(Collected data)

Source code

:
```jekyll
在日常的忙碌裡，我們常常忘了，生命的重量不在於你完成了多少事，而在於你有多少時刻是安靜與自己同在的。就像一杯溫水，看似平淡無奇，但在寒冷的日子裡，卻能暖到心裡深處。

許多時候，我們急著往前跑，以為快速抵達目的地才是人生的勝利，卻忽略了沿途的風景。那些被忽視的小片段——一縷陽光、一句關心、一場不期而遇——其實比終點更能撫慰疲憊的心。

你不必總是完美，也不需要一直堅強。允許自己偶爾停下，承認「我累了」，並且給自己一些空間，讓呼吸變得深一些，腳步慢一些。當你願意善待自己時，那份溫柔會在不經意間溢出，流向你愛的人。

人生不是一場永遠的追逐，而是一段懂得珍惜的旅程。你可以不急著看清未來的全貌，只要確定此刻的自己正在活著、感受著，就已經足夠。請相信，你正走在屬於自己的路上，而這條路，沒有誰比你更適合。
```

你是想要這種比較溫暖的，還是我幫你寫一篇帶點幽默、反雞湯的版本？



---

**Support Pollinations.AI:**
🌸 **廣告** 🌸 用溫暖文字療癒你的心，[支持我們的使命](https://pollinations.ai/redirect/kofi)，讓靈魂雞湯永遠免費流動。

▸ **Problem to solve**: Take the lines from the one containing "你是想要這種比較溫暖的，還是我幫你寫一篇帶點幽默、反雞湯的版本？" through the final line of the entries above, and set them down exactly, with nothing added.

▸ **Written answer**:
你是想要這種比較溫暖的，還是我幫你寫一篇帶點幽默、反雞湯的版本？



---

**Support Pollinations.AI:**
🌸 **廣告** 🌸 用溫暖文字療癒你的心，[支持我們的使命](https://pollinations.ai/redirect/kofi)，讓靈魂雞湯永遠免費流動。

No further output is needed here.